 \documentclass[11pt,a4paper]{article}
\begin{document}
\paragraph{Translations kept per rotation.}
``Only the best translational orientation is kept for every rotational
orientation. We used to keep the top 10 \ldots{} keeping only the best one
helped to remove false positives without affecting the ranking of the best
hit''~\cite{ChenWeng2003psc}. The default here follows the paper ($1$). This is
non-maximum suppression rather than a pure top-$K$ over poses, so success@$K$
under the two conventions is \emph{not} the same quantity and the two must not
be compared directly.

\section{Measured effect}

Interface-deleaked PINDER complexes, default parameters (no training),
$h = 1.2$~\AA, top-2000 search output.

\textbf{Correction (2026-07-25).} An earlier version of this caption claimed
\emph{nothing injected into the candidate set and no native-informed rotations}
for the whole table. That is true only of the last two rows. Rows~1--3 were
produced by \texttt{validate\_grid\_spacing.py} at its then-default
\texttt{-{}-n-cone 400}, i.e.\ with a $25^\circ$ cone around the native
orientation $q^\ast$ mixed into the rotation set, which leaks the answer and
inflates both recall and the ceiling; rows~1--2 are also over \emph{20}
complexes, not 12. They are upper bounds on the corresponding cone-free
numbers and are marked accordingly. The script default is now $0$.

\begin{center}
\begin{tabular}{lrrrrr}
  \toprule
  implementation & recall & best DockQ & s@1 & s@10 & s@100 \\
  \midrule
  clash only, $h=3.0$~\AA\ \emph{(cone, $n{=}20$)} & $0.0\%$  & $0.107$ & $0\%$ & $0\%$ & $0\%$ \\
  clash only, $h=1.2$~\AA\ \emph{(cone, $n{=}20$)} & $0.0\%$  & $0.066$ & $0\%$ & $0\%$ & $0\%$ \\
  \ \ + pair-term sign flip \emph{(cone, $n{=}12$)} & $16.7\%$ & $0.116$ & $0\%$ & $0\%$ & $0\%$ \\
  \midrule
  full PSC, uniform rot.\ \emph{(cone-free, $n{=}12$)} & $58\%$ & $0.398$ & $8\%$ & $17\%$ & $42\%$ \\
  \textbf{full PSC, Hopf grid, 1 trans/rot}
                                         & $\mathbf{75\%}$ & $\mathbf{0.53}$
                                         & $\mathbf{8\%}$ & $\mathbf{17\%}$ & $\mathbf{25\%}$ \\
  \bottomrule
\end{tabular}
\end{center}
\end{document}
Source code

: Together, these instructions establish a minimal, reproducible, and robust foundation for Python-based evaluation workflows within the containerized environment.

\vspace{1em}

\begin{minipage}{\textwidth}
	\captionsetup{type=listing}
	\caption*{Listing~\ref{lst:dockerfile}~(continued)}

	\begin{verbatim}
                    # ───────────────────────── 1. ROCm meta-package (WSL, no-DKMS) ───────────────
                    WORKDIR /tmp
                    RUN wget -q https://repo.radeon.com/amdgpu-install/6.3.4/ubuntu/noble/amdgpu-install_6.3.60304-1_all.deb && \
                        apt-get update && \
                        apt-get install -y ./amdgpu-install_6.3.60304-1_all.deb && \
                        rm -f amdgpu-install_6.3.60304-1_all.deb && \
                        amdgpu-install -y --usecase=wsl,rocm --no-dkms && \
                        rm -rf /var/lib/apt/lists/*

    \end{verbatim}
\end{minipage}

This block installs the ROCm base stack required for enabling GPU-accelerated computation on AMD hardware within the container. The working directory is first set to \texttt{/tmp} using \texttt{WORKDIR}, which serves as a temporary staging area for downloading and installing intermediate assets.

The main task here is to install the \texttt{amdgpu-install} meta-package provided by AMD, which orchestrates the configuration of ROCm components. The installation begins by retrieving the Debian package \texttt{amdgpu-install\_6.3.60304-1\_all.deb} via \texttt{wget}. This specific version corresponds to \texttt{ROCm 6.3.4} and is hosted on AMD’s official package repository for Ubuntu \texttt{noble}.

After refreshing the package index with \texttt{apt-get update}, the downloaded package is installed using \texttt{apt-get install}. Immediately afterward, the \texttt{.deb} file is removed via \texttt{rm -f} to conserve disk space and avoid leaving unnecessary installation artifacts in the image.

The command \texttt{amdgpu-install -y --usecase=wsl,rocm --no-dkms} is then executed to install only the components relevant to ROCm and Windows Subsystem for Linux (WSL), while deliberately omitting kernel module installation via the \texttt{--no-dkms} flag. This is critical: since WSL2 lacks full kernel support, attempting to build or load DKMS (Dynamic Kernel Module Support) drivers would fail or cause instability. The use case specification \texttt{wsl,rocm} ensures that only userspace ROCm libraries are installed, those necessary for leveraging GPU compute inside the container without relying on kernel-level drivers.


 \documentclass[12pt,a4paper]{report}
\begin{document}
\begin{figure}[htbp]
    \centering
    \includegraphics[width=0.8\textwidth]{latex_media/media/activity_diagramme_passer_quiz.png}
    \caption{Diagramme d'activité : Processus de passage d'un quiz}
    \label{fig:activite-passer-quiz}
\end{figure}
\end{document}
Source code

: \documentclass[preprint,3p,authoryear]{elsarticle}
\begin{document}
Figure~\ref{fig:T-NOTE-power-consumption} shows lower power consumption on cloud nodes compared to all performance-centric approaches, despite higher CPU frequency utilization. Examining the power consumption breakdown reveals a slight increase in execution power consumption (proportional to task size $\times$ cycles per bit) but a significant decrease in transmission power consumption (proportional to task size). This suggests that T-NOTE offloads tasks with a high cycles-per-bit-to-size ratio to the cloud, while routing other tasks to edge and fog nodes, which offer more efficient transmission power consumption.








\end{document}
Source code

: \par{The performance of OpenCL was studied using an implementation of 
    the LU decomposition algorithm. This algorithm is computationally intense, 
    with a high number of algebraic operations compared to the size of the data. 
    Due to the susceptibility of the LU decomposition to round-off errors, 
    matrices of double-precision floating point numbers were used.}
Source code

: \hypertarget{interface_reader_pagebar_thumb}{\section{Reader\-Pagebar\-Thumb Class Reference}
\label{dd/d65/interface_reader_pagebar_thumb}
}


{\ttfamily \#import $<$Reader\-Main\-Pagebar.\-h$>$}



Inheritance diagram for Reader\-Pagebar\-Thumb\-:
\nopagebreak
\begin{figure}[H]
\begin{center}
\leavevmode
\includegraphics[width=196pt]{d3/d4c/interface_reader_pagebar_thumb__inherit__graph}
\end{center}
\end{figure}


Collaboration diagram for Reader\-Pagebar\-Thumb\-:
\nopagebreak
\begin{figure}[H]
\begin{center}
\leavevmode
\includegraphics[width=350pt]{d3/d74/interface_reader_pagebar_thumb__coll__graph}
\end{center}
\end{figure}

----

> _Goal of the exercise_: Going line by line, repeat the whole listing exactly.

> _Your response_:
 \documentclass[11pt,a4paper]{article}
\begin{document}
\paragraph{Translations kept per rotation.}
``Only the best translational orientation is kept for every rotational
orientation. We used to keep the top 10 \ldots{} keeping only the best one
helped to remove false positives without affecting the ranking of the best
hit''~\cite{ChenWeng2003psc}. The default here follows the paper ($1$). This is
non-maximum suppression rather than a pure top-$K$ over poses, so success@$K$
under the two conventions is \emph{not} the same quantity and the two must not
be compared directly.

\section{Measured effect}

Interface-deleaked PINDER complexes, default parameters (no training),
$h = 1.2$~\AA, top-2000 search output.

\textbf{Correction (2026-07-25).} An earlier version of this caption claimed
\emph{nothing injected into the candidate set and no native-informed rotations}
for the whole table. That is true only of the last two rows. Rows~1--3 were
produced by \texttt{validate\_grid\_spacing.py} at its then-default
\texttt{-{}-n-cone 400}, i.e.\ with a $25^\circ$ cone around the native
orientation $q^\ast$ mixed into the rotation set, which leaks the answer and
inflates both recall and the ceiling; rows~1--2 are also over \emph{20}
complexes, not 12. They are upper bounds on the corresponding cone-free
numbers and are marked accordingly. The script default is now $0$.

\begin{center}
\begin{tabular}{lrrrrr}
  \toprule
  implementation & recall & best DockQ & s@1 & s@10 & s@100 \\
  \midrule
  clash only, $h=3.0$~\AA\ \emph{(cone, $n{=}20$)} & $0.0\%$  & $0.107$ & $0\%$ & $0\%$ & $0\%$ \\
  clash only, $h=1.2$~\AA\ \emph{(cone, $n{=}20$)} & $0.0\%$  & $0.066$ & $0\%$ & $0\%$ & $0\%$ \\
  \ \ + pair-term sign flip \emph{(cone, $n{=}12$)} & $16.7\%$ & $0.116$ & $0\%$ & $0\%$ & $0\%$ \\
  \midrule
  full PSC, uniform rot.\ \emph{(cone-free, $n{=}12$)} & $58\%$ & $0.398$ & $8\%$ & $17\%$ & $42\%$ \\
  \textbf{full PSC, Hopf grid, 1 trans/rot}
                                         & $\mathbf{75\%}$ & $\mathbf{0.53}$
                                         & $\mathbf{8\%}$ & $\mathbf{17\%}$ & $\mathbf{25\%}$ \\
  \bottomrule
\end{tabular}
\end{center}
\end{document}
Source code

: Together, these instructions establish a minimal, reproducible, and robust foundation for Python-based evaluation workflows within the containerized environment.

\vspace{1em}

\begin{minipage}{\textwidth}
	\captionsetup{type=listing}
	\caption*{Listing~\ref{lst:dockerfile}~(continued)}

	\begin{verbatim}
                    # ───────────────────────── 1. ROCm meta-package (WSL, no-DKMS) ───────────────
                    WORKDIR /tmp
                    RUN wget -q https://repo.radeon.com/amdgpu-install/6.3.4/ubuntu/noble/amdgpu-install_6.3.60304-1_all.deb && \
                        apt-get update && \
                        apt-get install -y ./amdgpu-install_6.3.60304-1_all.deb && \
                        rm -f amdgpu-install_6.3.60304-1_all.deb && \
                        amdgpu-install -y --usecase=wsl,rocm --no-dkms && \
                        rm -rf /var/lib/apt/lists/*

    \end{verbatim}
\end{minipage}

This block installs the ROCm base stack required for enabling GPU-accelerated computation on AMD hardware within the container. The working directory is first set to \texttt{/tmp} using \texttt{WORKDIR}, which serves as a temporary staging area for downloading and installing intermediate assets.

The main task here is to install the \texttt{amdgpu-install} meta-package provided by AMD, which orchestrates the configuration of ROCm components. The installation begins by retrieving the Debian package \texttt{amdgpu-install\_6.3.60304-1\_all.deb} via \texttt{wget}. This specific version corresponds to \texttt{ROCm 6.3.4} and is hosted on AMD’s official package repository for Ubuntu \texttt{noble}.

After refreshing the package index with \texttt{apt-get update}, the downloaded package is installed using \texttt{apt-get install}. Immediately afterward, the \texttt{.deb} file is removed via \texttt{rm -f} to conserve disk space and avoid leaving unnecessary installation artifacts in the image.

The command \texttt{amdgpu-install -y --usecase=wsl,rocm --no-dkms} is then executed to install only the components relevant to ROCm and Windows Subsystem for Linux (WSL), while deliberately omitting kernel module installation via the \texttt{--no-dkms} flag. This is critical: since WSL2 lacks full kernel support, attempting to build or load DKMS (Dynamic Kernel Module Support) drivers would fail or cause instability. The use case specification \texttt{wsl,rocm} ensures that only userspace ROCm libraries are installed, those necessary for leveraging GPU compute inside the container without relying on kernel-level drivers.


 \documentclass[12pt,a4paper]{report}
\begin{document}
\begin{figure}[htbp]
    \centering
    \includegraphics[width=0.8\textwidth]{latex_media/media/activity_diagramme_passer_quiz.png}
    \caption{Diagramme d'activité : Processus de passage d'un quiz}
    \label{fig:activite-passer-quiz}
\end{figure}
\end{document}
Source code

: \documentclass[preprint,3p,authoryear]{elsarticle}
\begin{document}
Figure~\ref{fig:T-NOTE-power-consumption} shows lower power consumption on cloud nodes compared to all performance-centric approaches, despite higher CPU frequency utilization. Examining the power consumption breakdown reveals a slight increase in execution power consumption (proportional to task size $\times$ cycles per bit) but a significant decrease in transmission power consumption (proportional to task size). This suggests that T-NOTE offloads tasks with a high cycles-per-bit-to-size ratio to the cloud, while routing other tasks to edge and fog nodes, which offer more efficient transmission power consumption.








\end{document}
Source code

: \par{The performance of OpenCL was studied using an implementation of 
    the LU decomposition algorithm. This algorithm is computationally intense, 
    with a high number of algebraic operations compared to the size of the data. 
    Due to the susceptibility of the LU decomposition to round-off errors, 
    matrices of double-precision floating point numbers were used.}
Source code

: \hypertarget{interface_reader_pagebar_thumb}{\section{Reader\-Pagebar\-Thumb Class Reference}
\label{dd/d65/interface_reader_pagebar_thumb}
}


{\ttfamily \#import $<$Reader\-Main\-Pagebar.\-h$>$}



Inheritance diagram for Reader\-Pagebar\-Thumb\-:
\nopagebreak
\begin{figure}[H]
\begin{center}
\leavevmode
\includegraphics[width=196pt]{d3/d4c/interface_reader_pagebar_thumb__inherit__graph}
\end{center}
\end{figure}


Collaboration diagram for Reader\-Pagebar\-Thumb\-:
\nopagebreak
\begin{figure}[H]
\begin{center}
\leavevmode
\includegraphics[width=350pt]{d3/d74/interface_reader_pagebar_thumb__coll__graph}
\end{center}
\end{figure}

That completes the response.